John James Kirton (born 1948) is professor emeritus of political science and the director and founder of the G7 Research Group, director and founder of the G20 Research Group, founder and co-director (with James Orbinski) of the Global Health Diplomacy Program, and founder and co-founder (with Marina Larionova of the Russian Presidential Academy of National Economy and Public Administration) of the BRICS Research Group, based at University of Trinity College in the University of Toronto.

He received his B.A. in Political Science in 1971 from the University of Toronto, his M.A. in International Affairs in 1973 from Carleton University, and his Ph.D. in International Studies in 1977 from the Paul H. Nitze School of Advanced International Studies at Johns Hopkins University.

He specializes in Canadian foreign policy, the G7, G8, G20, BRICS and global governance, global health governance, and trade and the environment.

As a scholar of Canadian foreign policy, Kirton pioneered the complex neo-realist theory of Canada's emergence as a principal power in the world through his major books, Canada as a Principal Power (co-written with David Dewitt) and Canadian Foreign Policy in a Changing World.

In the field of trade and environment, Kirton led the multinational, multidisciplinary team that developed an analytical framework for assessing the environmental effects of the North American Free Trade Agreement (NAFTA) and identified the many ways in which the Commission for Environmental Cooperation, North America's first regional organization of consequence, enhanced ecological quality throughout the region and beyond. He has also served as a member of Canada's National Round Table on the Environment and the Economy.

The author or editor of more than 35 books, Kirton is the editor of the Global Governance book series as well as co-editor (with Miranda Schreurs) of the Global Environmental Governance book series published by Routledge Publishing; he was also co-editor (with Michele Fratianni and Paolo Savona) of the Global Finance series published by Ashgate Publishing. He is co-editor of several publications on the G7 and G20 and also a series on "Health: A Political Choice" published by GT Media.

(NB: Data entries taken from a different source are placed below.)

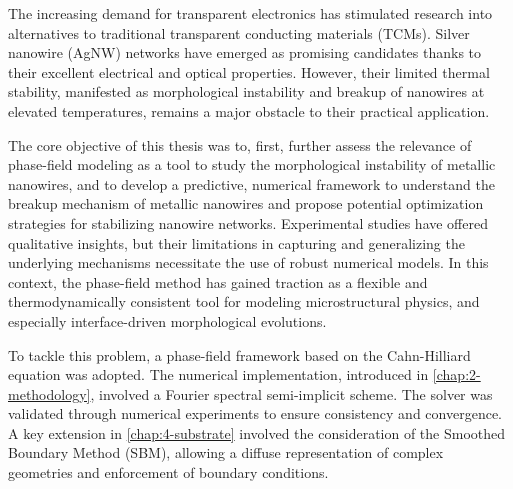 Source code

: The increasing demand for transparent electronics has stimulated research into alternatives to traditional transparent conducting materials (TCMs). Silver nanowire (AgNW) networks have emerged as promising candidates thanks to their excellent electrical and optical properties. However, their limited thermal stability, manifested as morphological instability and breakup of nanowires at elevated temperatures, remains a major obstacle to their practical application.

The core objective of this thesis was to, first, further assess the relevance of phase-field modeling as a tool to study the morphological instability of metallic nanowires, and to develop a predictive, numerical framework to understand the breakup mechanism of metallic nanowires and propose potential optimization strategies for stabilizing nanowire networks. Experimental studies have offered qualitative insights, but their limitations in capturing and generalizing the underlying mechanisms necessitate the use of robust numerical models. In this context, the phase-field method has gained traction as a flexible and thermodynamically consistent tool for modeling microstructural physics, and especially interface-driven morphological evolutions.

To tackle this problem, a phase-field framework based on the Cahn-Hilliard equation was adopted. The numerical implementation, introduced in \autoref{chap:2-methodology}, involved a Fourier spectral semi-implicit scheme. The solver was validated through numerical experiments to ensure consistency and convergence. A key extension in \autoref{chap:4-substrate} involved the consideration of the Smoothed Boundary Method (SBM), allowing a diffuse representation of complex geometries and enforcement of boundary conditions.

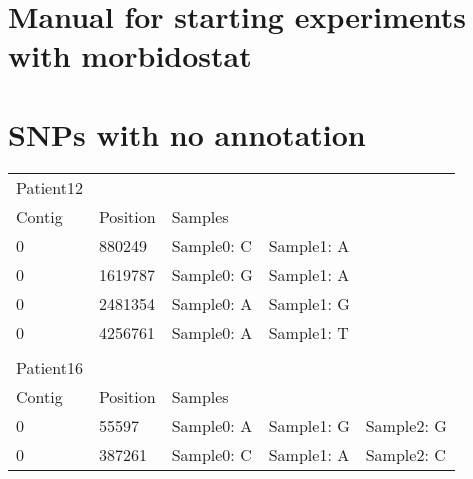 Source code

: \section{Manual for starting experiments with morbidostat}
\label{section:manual}





\section{SNPs with no annotation}
\label{section:snps_with_no_annotation}
\begin{longtable}{|l|l|l|l|l|}
	\cline{1-4}
	\multicolumn{1}{|l}{Patient12} & \multicolumn{1}{l}{} & \multicolumn{1}{l}{}        &                      & \multicolumn{1}{l}{}  \\ 
	\cline{1-4}
	Contig                         & Position             & \multicolumn{1}{l}{Samples} &                      & \multicolumn{1}{l}{}  \\ 
	\cline{1-4}
	0                              & 880249               & Sample0: C                  & Sample1: A           & \multicolumn{1}{l}{}  \\ 
	\cline{1-4}
	0                              & 1619787              & Sample0: G                  & Sample1: A           & \multicolumn{1}{l}{}  \\ 
	\cline{1-4}
	0                              & 2481354              & Sample0: A                  & Sample1: G           & \multicolumn{1}{l}{}  \\ 
	\cline{1-4}
	0                              & 4256761              & Sample0: A                  & Sample1: T           & \multicolumn{1}{l}{}  \\ 
	\cline{1-4}
	\multicolumn{1}{l}{}           & \multicolumn{1}{l}{} & \multicolumn{1}{l}{}        & \multicolumn{1}{l}{} & \multicolumn{1}{l}{}  \\ 
	\hline
	\multicolumn{1}{|l}{Patient16} & \multicolumn{1}{l}{} & \multicolumn{1}{l}{}        & \multicolumn{1}{l}{} &                       \\ 
	\hline
	Contig                         & Position             & \multicolumn{1}{l}{Samples} & \multicolumn{1}{l}{} &                       \\ 
	\hline
	0                              & 55597                & Sample0: A                  & Sample1: G           & Sample2: G            \\ 
	\hline
	0                              & 387261               & Sample0: C                  & Sample1: A           & Sample2: C            \\ 

\end{longtable}
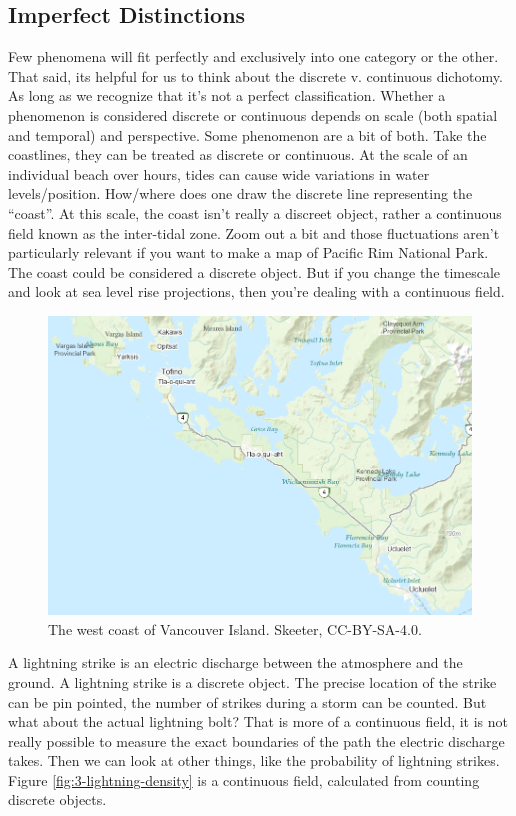 \documentclass[
]{book}
\begin{document}
\subsection{Imperfect Distinctions}\label{imperfect-distinctions}

Few phenomena will fit perfectly and exclusively into one category or the other. That said, its helpful for us to think about the discrete v. continuous dichotomy. As long as we recognize that it's not a perfect classification. Whether a phenomenon is considered discrete or continuous depends on scale (both spatial and temporal) and perspective. Some phenomenon are a bit of both. Take the coastlines, they can be treated as discrete or continuous. At the scale of an individual beach over hours, tides can cause wide variations in water levels/position. How/where does one draw the discrete line representing the ``coast''. At this scale, the coast isn't really a discreet object, rather a continuous field known as the inter-tidal zone. Zoom out a bit and those fluctuations aren't particularly relevant if you want to make a map of Pacific Rim National Park. The coast could be considered a discrete object. But if you change the timescale and look at sea level rise projections, then you're dealing with a continuous field.

\begin{figure}
\includegraphics[width=0.75\linewidth]{images/03-beach-small-scale} \caption{The west coast of Vancouver Island. Skeeter, CC-BY-SA-4.0.}\label{fig:3-beach-small-scale}
\end{figure}

A lightning strike is an electric discharge between the atmosphere and the ground. A lightning strike is a discrete object. The precise location of the strike can be pin pointed, the number of strikes during a storm can be counted. But what about the actual lightning bolt? That is more of a continuous field, it is not really possible to measure the exact boundaries of the path the electric discharge takes. Then we can look at other things, like the probability of lightning strikes. Figure \ref{fig:3-lightning-density} is a continuous field, calculated from counting discrete objects.
\end{document}
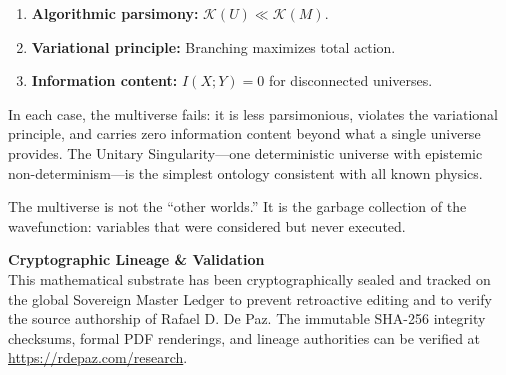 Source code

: \documentclass[12pt, a4paper]{article}
\theoremstyle{plain}
\theoremstyle{definition}
\theoremstyle{remark}
\newcommand{\K}{\mathcal{K}}
\begin{document}
\begin{enumerate}
  \item \textbf{Algorithmic parsimony:} $\K(U) \ll \K(M)$.
  \item \textbf{Variational principle:} Branching maximizes total action.
  \item \textbf{Information content:} $I(X; Y) = 0$ for disconnected
    universes.
\end{enumerate}

In each case, the multiverse fails: it is less parsimonious, violates the
variational principle, and carries zero information content beyond what a
single universe provides. The Unitary Singularity---one deterministic
universe with epistemic non-determinism---is the simplest ontology
consistent with all known physics.

The multiverse is not the ``other worlds.'' It is the garbage collection
of the wavefunction: variables that were considered but never executed.


\vspace{2em}
\noindent\hrulefill
\vspace{1em}

\noindent\textbf{Cryptographic Lineage \& Validation}\\
This mathematical substrate has been cryptographically sealed and tracked on the global Sovereign Master Ledger to prevent retroactive editing and to verify the source authorship of Rafael D. De Paz. The immutable SHA-256 integrity checksums, formal PDF renderings, and lineage authorities can be verified at \url{https://rdepaz.com/research}.



\end{document}
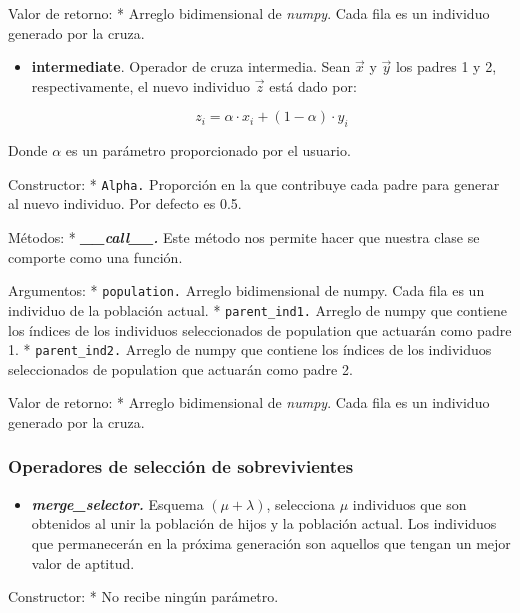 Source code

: \documentclass[11pt]{article}
\providecommand{\tightlist}{%
      \setlength{\itemsep}{0pt}\setlength{\parskip}{0pt}}
\begin{document}
Valor de retorno: * Arreglo bidimensional de \emph{numpy}. Cada fila es
un individuo generado por la cruza.

    \begin{itemize}
\tightlist
\item
  \textbf{intermediate}. Operador de cruza intermedia. Sean \(\vec{x}\)
  y \(\vec{y}\) los padres 1 y 2, respectivamente, el nuevo individuo
  \(\vec{z}\) está dado por:

  \begin{equation}
  z_{i} = \alpha \cdot x_{i} + (1 - \alpha) \cdot y_{i}
  \end{equation}
\end{itemize}

Donde \(\alpha\) es un parámetro proporcionado por el usuario.

Constructor: * \texttt{Alpha.} Proporción en la que contribuye cada
padre para generar al nuevo individuo. Por defecto es 0.5.

Métodos: * \emph{\textbf{\_\_call\_\_.}} Este método nos permite hacer
que nuestra clase se comporte como una función.

Argumentos: * \texttt{population.} Arreglo bidimensional de numpy. Cada
fila es un individuo de la población actual. * \texttt{parent\_ind1.}
Arreglo de numpy que contiene los índices de los individuos
seleccionados de population que actuarán como padre 1. *
\texttt{parent\_ind2.} Arreglo de numpy que contiene los índices de los
individuos seleccionados de population que actuarán como padre 2.

Valor de retorno: * Arreglo bidimensional de \emph{numpy}. Cada fila es
un individuo generado por la cruza.

    \subsubsection{Operadores de selección de
sobrevivientes}\label{operadores-de-selecciuxf3n-de-sobrevivientes}

    \begin{itemize}
\tightlist
\item
  \emph{\textbf{merge\_selector.}} Esquema \((\mu + \lambda)\),
  selecciona \(\mu\) individuos que son obtenidos al unir la población
  de hijos y la población actual. Los individuos que permanecerán en la
  próxima generación son aquellos que tengan un mejor valor de aptitud.
\end{itemize}

Constructor: * No recibe ningún parámetro.
\end{document}
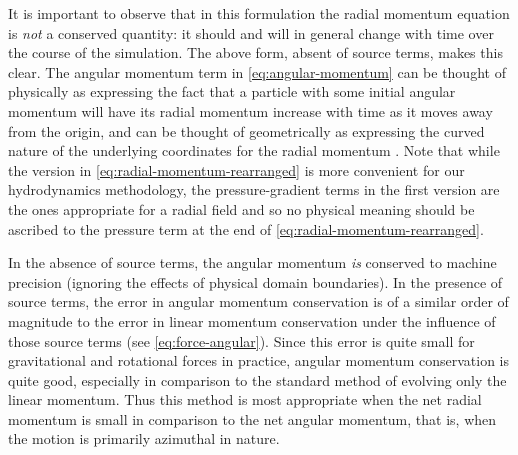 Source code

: \documentclass[12pt]{article}
\begin{document}
It is important to observe that in this formulation
the radial momentum equation is \textit{not} a conserved quantity: it should and
will in general change with time over the course of the simulation. The above form,
absent of source terms, makes this clear. The angular momentum term in
\autoref{eq:angular-momentum} can be thought of physically as expressing the fact
that a particle with some initial angular momentum will have its radial momentum
increase with time as it moves away from the origin, and can be thought of geometrically
as expressing the curved nature of the underlying coordinates for the radial momentum
\citep{motl:2002}. Note that while the version in \autoref{eq:radial-momentum-rearranged}
is more convenient for our hydrodynamics methodology, the pressure-gradient terms
in the first version are the ones appropriate for a radial field and so no physical meaning
should be ascribed to the pressure term at the end of \autoref{eq:radial-momentum-rearranged}.

In the absence of source terms, the angular momentum \textit{is} conserved
to machine precision (ignoring the effects of physical domain boundaries). In the
presence of source terms, the error in angular momentum conservation is of a
similar order of magnitude to the error in linear momentum conservation under
the influence of those source terms (see \autoref{eq:force-angular}). Since this
error is quite small for gravitational and rotational forces in practice, angular
momentum conservation is quite good, especially in comparison to the standard
method of evolving only the linear momentum. Thus this method is most appropriate
when the net radial momentum is small in comparison to the net angular momentum,
that is, when the motion is primarily azimuthal in nature.
\end{document}
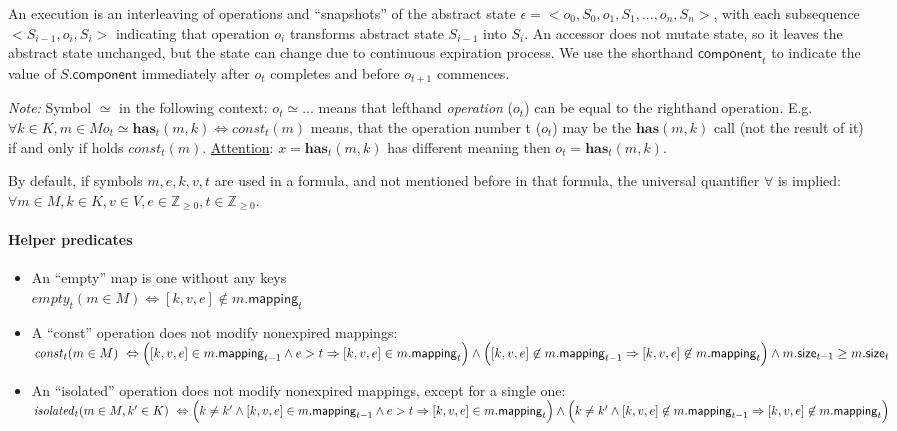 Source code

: \documentclass{article}
\renewcommand{\o}[1]{\ensuremath{\mathbf{#1}}}
\newcommand{\p}[1]{\ensuremath{\mathit{#1}}}
\newcommand{\s}[1]{\ensuremath{\mathsf{#1}}}
\newcommand{\nintset}{\ensuremath{\mathds{Z}_{\ge 0}}}
\begin{document}
An execution is an interleaving of operations and ``snapshots'' of the abstract state
$\epsilon = <o_0, S_0, o_1, S_1, ..., o_n, S_n>$, with
each subsequence $<S_{i-1}, o_i, S_i>$ indicating that operation $o_i$ transforms abstract state $S_{i-1}$ into $S_i$.
An accessor does not mutate state, so it leaves the abstract state unchanged, but the state can change due to continuous expiration process.
We use the shorthand $\s{component}_t$ to indicate the value of $S.$\s{component} immediately after $o_t$ completes and before $o_{t+1}$ commences.

{\it Note:} Symbol $\simeq$ in the following context: $o_t\simeq ...$ means that lefthand {\it operation} ($o_t$) can be equal to the righthand operation. E.g. $\forall k \in K, m \in M o_t\simeq \o{has}_t(m, k) \Leftrightarrow \p{const}_t(m)$ means, that the operation number t ($o_t$) may be the $\o{has}(m, k)$ call (not the result of it) if and only if holds $\p{const}_t(m)$. \underline{Attention}: $x=\o{has}_t(m, k)$ has different meaning then $o_t=\o{has}_t(m, k)$.

By default, if symbols $m, e, k, v, t$ are used in a formula, and not mentioned before in that formula, the universal quantifier $\forall$ is implied: $\forall m\in M, k \in K, v\in V, e\in \nintset, t\in \nintset$.

\paragraph{Helper predicates}
\begin{itemize}
\item An ``empty'' map is one without any keys \\
  $\p{empty}_t(m\in M) \Leftrightarrow [k, v, e] \not\in m.\s{mapping}_t$
\item A ``const'' operation does not modify nonexpired mappings:\\
  $\p{const}_t(m\in M) ~\Leftrightarrow~\\ \Big([k, v, e] \in m.\s{mapping}_{t-1} \wedge e>t \Rightarrow [k, v, e] \in m.\s{mapping}_t\Big)\wedge\\ \Big([k, v, e] \not\in m.\s{mapping}_{t-1} \Rightarrow [k, v, e] \not\in m.\s{mapping}_t\Big)\wedge m.\s{size}_{t-1} \ge m.\s{size}_t$
\item An ``isolated'' operation does not modify nonexpired mappings, except for a single one:\\
  $\p{isolated}_t(m\in M, k'\in K) ~\Leftrightarrow~\\ \Big(k\neq k' \wedge [k, v, e] \in m.\s{mapping}_{t-1} \wedge e>t \Rightarrow [k, v, e] \in m.\s{mapping}_t\Big)\wedge\\ \Big(k\neq k' \wedge [k, v, e] \not\in m.\s{mapping}_{t-1} \Rightarrow [k, v, e] \not\in m.\s{mapping}_t\Big)$
\end{itemize}
\end{document}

He is active in various volunteer activities, and serves on the board of the NATO Council of Canada (formerly The Atlantic Council of Canada) and the Empire Club of Canada. He was a member of the board of the Couchiching Institute on Public Affairs for many years until 2013. He continues to play an advisory role for Couchiching events which are now hosted by the Canadian International Council.

Selected bibliography
Reconfiguring the Global Governance of Climate Change (co-authored with Ella Kokotsis and Brittaney Warren (Routledge, 2022)
Accountability for Effectiveness in Global Governance (co-edited with Marina Larionova (Routledge, 2017)
China's G20 Leadership (Routledge, 2016)
The Global Governance of Climate Change: G7, G20 and UN Leadership (with Ella Kokotsis; Ashgate, 2015)
The G8-G20 Relationship in Global Governance (co-edited with Marina Larionova; Ashgate, 2015)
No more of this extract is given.